The answer should contain only the lines from the beginning of the entries through the line that holds "okno edycji danych oprogramowania.", given again exactly, with no pictures.

↓↓↓

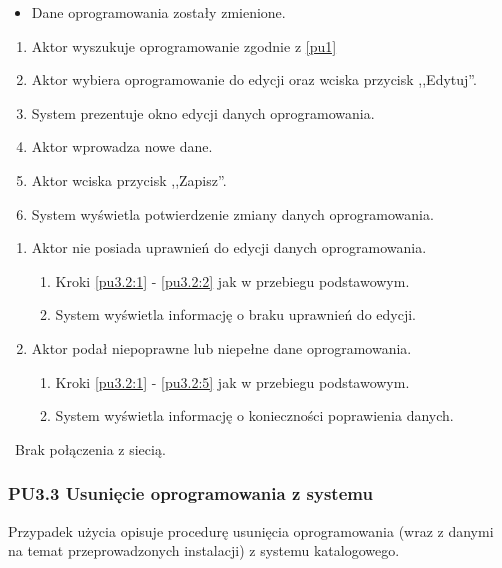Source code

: \begin{itemize}
\item Dane oprogramowania zostały zmienione.
\end{itemize}

\begin{enumerate}
\item \label{pu3.2:1} Aktor wyszukuje oprogramowanie zgodnie z \ref{pu1}
\item \label{pu3.2:2} Aktor wybiera oprogramowanie do edycji oraz wciska przycisk ,,Edytuj''.
\item System prezentuje okno edycji danych oprogramowania.
\item Aktor wprowadza nowe dane.
\item \label{pu3.2:5} Aktor wciska przycisk ,,Zapisz''.
\item System wyświetla potwierdzenie zmiany danych oprogramowania.
\end{enumerate}

\begin{enumerate}
\item Aktor nie posiada uprawnień do edycji danych oprogramowania.
	\begin{enumerate}[label*=\arabic*.]
		\item Kroki \ref{pu3.2:1} - \ref{pu3.2:2} jak w przebiegu podstawowym.
		\item System wyświetla informację o braku uprawnień do edycji.
	\end{enumerate}
\item Aktor podał niepoprawne lub niepełne dane oprogramowania.
	\begin{enumerate}[label*=\arabic*.]
		\item Kroki \ref{pu3.2:1} - \ref{pu3.2:5} jak w przebiegu podstawowym.
		\item System wyświetla informację o konieczności poprawienia danych.
	\end{enumerate}
\end{enumerate}

\
Brak połączenia z siecią.

\subsubsection{PU3.3 Usunięcie oprogramowania z systemu}

Przypadek użycia opisuje procedurę usunięcia oprogramowania (wraz z danymi na temat przeprowadzonych instalacji) z systemu katalogowego.

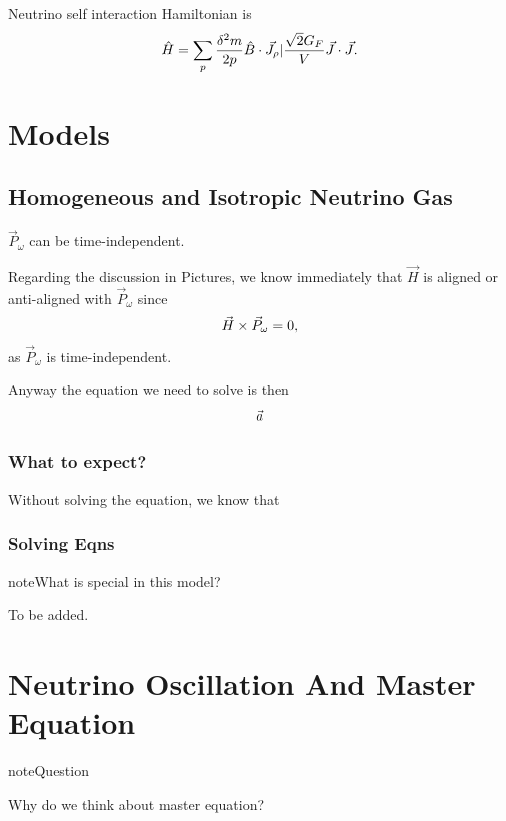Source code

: \documentclass[letterpaper,12pt,english]{sphinxmanual}
\begin{document}
Neutrino self interaction Hamiltonian is
\begin{gather}
\begin{split}\hat H = \sum_p \frac{\delta^2m}{2p}\hat B\cdot \vec J_\rho | \frac{\sqrt{2}G_F}{V}\vec J\cdot \vec J.\end{split}\notag
\end{gather}

\chapter{Models}
\label{models:models}\label{models::doc}

\section{Homogeneous and Isotropic Neutrino Gas}
\label{models:homogeneous-and-isotropic-neutrino-gas}
\(\vec P_\omega\) can be time-independent.

Regarding the discussion in Pictures, we know immediately that \(\vec H\) is aligned or anti-aligned with \(\vec P_\omega\) since
\begin{gather}
\begin{split}\vec H \times \vec P_\omega = 0,\end{split}\notag
\end{gather}
as \(\vec P_\omega\) is time-independent.

Anyway the equation we need to solve is then
\begin{gather}
\begin{split}\vec a\end{split}\notag
\end{gather}

\subsection{What to expect?}
\label{models:what-to-expect}
Without solving the equation, we know that


\subsection{Solving Eqns}
\label{models:solving-eqns}
\begin{notice}{note}{What is special in this model?}

To be added.
\end{notice}


\chapter{Neutrino Oscillation And Master Equation}
\label{mastereqn:neutrino-oscillation-and-master-equation}\label{mastereqn::doc}
\begin{notice}{note}{Question}

Why do we think about master equation?
\end{notice}
\end{document}
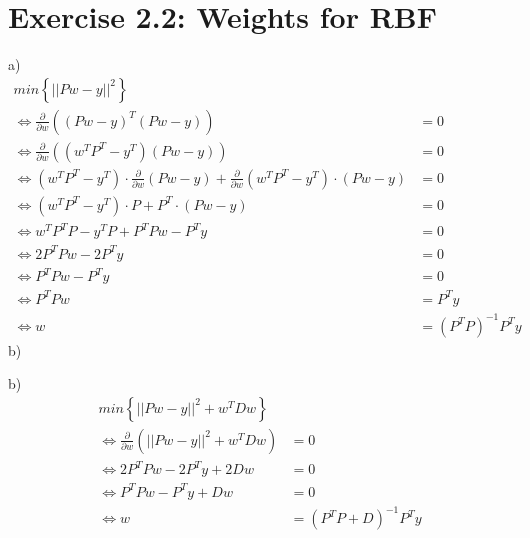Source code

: \documentclass{scrartcl}
\begin{document}
\section{Exercise 2.2: Weights for RBF}

a)
\begin{align*}
  min \left\{ || P w-y ||^2\right\} &\\
 \Leftrightarrow  \frac{\partial}{\partial w} \left( (P w-y)^T (P w-y)\right) & = 0 \\
 \Leftrightarrow  \frac{\partial}{\partial w} \left( (w^T P^T -y^T) (P w-y)\right) & = 0 \\
 \Leftrightarrow  (w^T P^T -y^T) \cdot \frac{\partial}{\partial w} \left( P w-y\right) + \frac{\partial}{\partial w} \left( w^T P^T -y^T \right) \cdot (P w-y) & = 0 \\
 \Leftrightarrow  (w^T P^T -y^T) \cdot  P + P^T \cdot (P w-y) & = 0 \\
 \Leftrightarrow  w^T P^T P - y^T P + P^T P w - P^T y & = 0  \\
 \Leftrightarrow  2 P^T P w - 2 P^T y & = 0 \\
 \Leftrightarrow  P^T P w - P^T y & = 0 \\
 \Leftrightarrow  P^T P w & = P^T y \\
 \Leftrightarrow w & = (P^T P)^{-1} P^T y
\end{align*}
b)


b)
\begin{align*}
      min \left\{ || P w-y ||^2 + w^T D w \right\} &\\
     \Leftrightarrow  \frac{\partial}{\partial w} \left(|| P w-y ||^2 + w^T D w\right) & = 0 \\
     \Leftrightarrow  2 P^T P w - 2 P^T y + 2 D w & = 0 \\
     \Leftrightarrow  P^T P w - P^T y + D w& = 0 \\
     \Leftrightarrow w & = (P^T P + D)^{-1} P^T y
\end{align*}
\end{document}
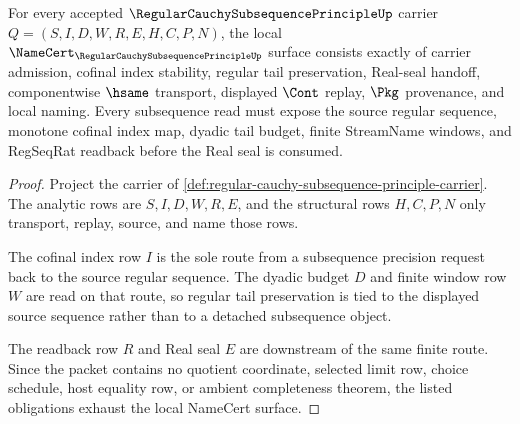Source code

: \begin{theorem}
\label{thm:regular-cauchy-subsequence-principle-namecert-obligations}
For every accepted $\RegularCauchySubsequencePrincipleUp$ carrier $Q=(S,I,D,W,R,E,H,C,P,N)$, the local $\NameCert_{\RegularCauchySubsequencePrincipleUp}$ surface consists exactly of carrier admission, cofinal index stability, regular tail preservation, Real-seal handoff, componentwise $\hsame$ transport, displayed $\Cont$ replay, $\Pkg$ provenance, and local naming. Every subsequence read must expose the source regular sequence, monotone cofinal index map, dyadic tail budget, finite StreamName windows, and RegSeqRat readback before the Real seal is consumed.
\end{theorem}
\begin{proof}
Project the carrier of \autoref{def:regular-cauchy-subsequence-principle-carrier}. The analytic rows are $S,I,D,W,R,E$, and the structural rows $H,C,P,N$ only transport, replay, source, and name those rows.

The cofinal index row $I$ is the sole route from a subsequence precision request back to the source regular sequence. The dyadic budget $D$ and finite window row $W$ are read on that route, so regular tail preservation is tied to the displayed source sequence rather than to a detached subsequence object.

The readback row $R$ and Real seal $E$ are downstream of the same finite route. Since the packet contains no quotient coordinate, selected limit row, choice schedule, host equality row, or ambient completeness theorem, the listed obligations exhaust the local NameCert surface.
\end{proof}

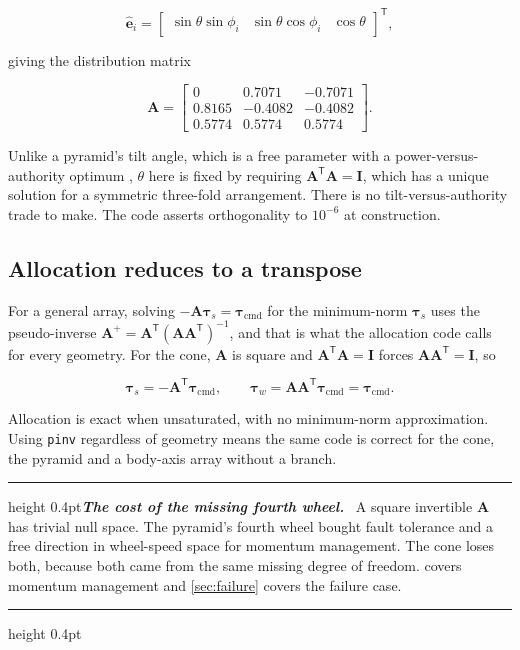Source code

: \documentclass[conference,10pt,a4paper]{IEEEtran}
\newcommand{\remarkrule}{\par\nobreak\vspace{2pt}%
  \hrule height 0.4pt\vspace{4pt}\nobreak}
\newenvironment{keybox}[1][Result]
  {\par\medskip\remarkrule\noindent\small\textbf{\textit{#1.}}\ \ignorespaces}
  {\par\vspace{3pt}\hrule height 0.4pt\par\medskip\ignorespacesafterend}
\newcommand{\vect}[1]{\bm{#1}}
\newcommand{\mat}[1]{\bm{#1}}
\newcommand{\T}{^{\mathsf{T}}}
\newcommand{\pinv}{^{+}}
\begin{document}
\begin{equation}
\hat{\vect{e}}_i = \begin{bmatrix}
\sin\theta\sin\phi_i & \sin\theta\cos\phi_i & \cos\theta\end{bmatrix}\T,
\label{eq:Amatrix}
\end{equation}

giving the distribution matrix

\begin{equation}
\mat{A} =
\begin{bmatrix}
0 & 0.7071 & -0.7071\\
0.8165 & -0.4082 & -0.4082\\
0.5774 & 0.5774 & 0.5774
\end{bmatrix}.
\label{eq:Amatrix_num}
\end{equation}

Unlike a pyramid's tilt angle, which is a free parameter with a
power-versus-authority optimum \cite{shirazi2014}, $\theta$ here is fixed by
requiring $\mat{A}\T\mat{A}=\mat{I}$, which has a unique solution for a
symmetric three-fold arrangement. There is no tilt-versus-authority trade to
make. The code asserts orthogonality to $10^{-6}$ at construction.

\subsection{Allocation reduces to a transpose}

For a general array, solving $-\mat{A}\vect{\tau}_s=\vect{\tau}_\text{cmd}$ for
the minimum-norm $\vect{\tau}_s$ uses the pseudo-inverse
$\mat{A}\pinv=\mat{A}\T(\mat{A}\mat{A}\T)^{-1}$, and that is what the
allocation code calls for every geometry. For the cone, $\mat{A}$ is square
and $\mat{A}\T\mat{A}=\mat{I}$ forces $\mat{A}\mat{A}\T=\mat{I}$, so

\begin{equation}
\vect{\tau}_s = -\mat{A}\T\vect{\tau}_\text{cmd},
\qquad
\vect{\tau}_w = \mat{A}\mat{A}\T\vect{\tau}_\text{cmd} = \vect{\tau}_\text{cmd}.
\label{eq:allocation}
\end{equation}

Allocation is exact when unsaturated, with no minimum-norm approximation. Using
\texttt{pinv} regardless of geometry means the same code is correct for the
cone, the pyramid and a body-axis array without a branch.

\begin{keybox}[The cost of the missing fourth wheel]
A square invertible $\mat{A}$ has trivial null space. The pyramid's fourth
wheel bought fault tolerance and a free direction in wheel-speed space for
momentum management. The cone loses both, because both came from the same
missing degree of freedom.  covers momentum management and
\cref{sec:failure} covers the failure case.
\end{keybox}
\end{document}
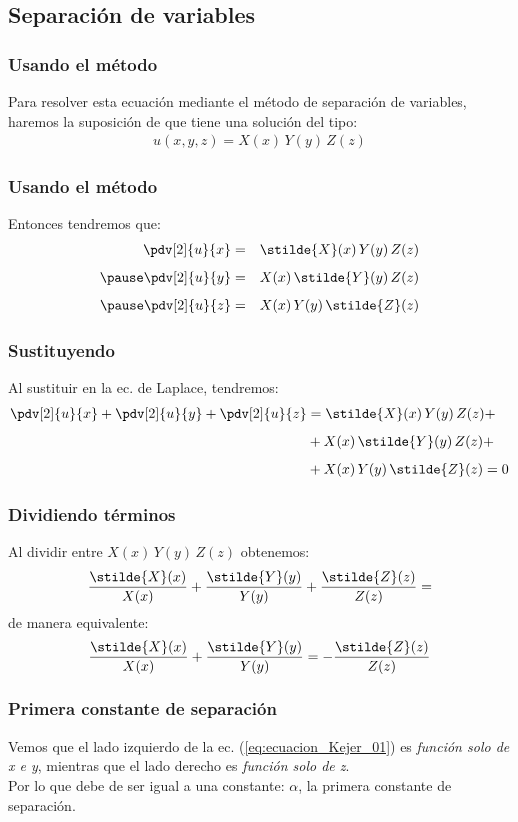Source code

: \subsection{Separación de variables}
\begin{frame}
\frametitle{Usando el método}
Para resolver esta ecuación mediante el método de separación de variables, haremos la suposición de que tiene una solución del tipo:
\begin{align*}
u(x, y, z) = X(x) \, Y(y) \, Z(z)
\end{align*}
\end{frame}
\begin{frame}
\frametitle{Usando el método}
Entonces tendremos que:
\begin{eqnarray*}
\pdv[2]{u}{x} &=& \stilde{X} (x) \, Y(y) \, Z (z) \\[0.5em] \pause
\pdv[2]{u}{y} &=& X (x) \, \stilde{Y} (y) \, Z (z) \\[0.5em] \pause
\pdv[2]{u}{z} &=& X (x) \, Y(y) \, \stilde{Z} (z)
\end{eqnarray*}
\end{frame}
\begin{frame}
\frametitle{Sustituyendo}
Al sustituir en la ec. de Laplace, tendremos:
\begin{align*}
\pdv[2]{u}{x} + \pdv[2]{u}{y} + \pdv[2]{u}{z} &= \stilde{X} (x) \, Y(y) \, Z (z) + \\[0.5em]
&+ X (x) \, \stilde{Y} (y) \, Z (z) + \\[0.5em]
&+ X (x) \, Y(y) \, \stilde{Z} (z) = 0
\end{align*}
\end{frame}
\begin{frame}
\frametitle{Dividiendo términos}
Al dividir entre $X(x) \, Y(y) \, Z(z)$ obtenemos:
\begin{align*}
\dfrac{\stilde{X} (x)}{X(x)} + \dfrac{\stilde{Y} (y)}{Y(y)} + \dfrac{\stilde{Z} (z)}{Z(z)} =
\end{align*}
\pause
de manera equivalente:
\begin{align}
\dfrac{\stilde{X} (x)}{X(x)} + \dfrac{\stilde{Y} (y)}{Y(y)} = -  \dfrac{\stilde{Z} (z)}{Z(z)}
\label{eq:ecuacion_Kejer_01}
\end{align}
\end{frame}
\begin{frame}
\frametitle{Primera constante de separación}
Vemos que el lado izquierdo de la ec. (\ref{eq:ecuacion_Kejer_01}) es \emph{función solo de x e y}, mientras que el lado derecho es \emph{función solo de z}.
\\
\bigskip
\pause
Por lo que debe de ser igual a una constante: $\alpha$, la primera constante de separación.
\end{frame}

↑↑↑

SOLUTION TO THE EXERCISE
Source code

: \begin{itemize}
\item Dane oprogramowania zostały zmienione.
\end{itemize}

\begin{enumerate}
\item \label{pu3.2:1} Aktor wyszukuje oprogramowanie zgodnie z \ref{pu1}
\item \label{pu3.2:2} Aktor wybiera oprogramowanie do edycji oraz wciska przycisk ,,Edytuj''.
\item System prezentuje okno edycji danych oprogramowania.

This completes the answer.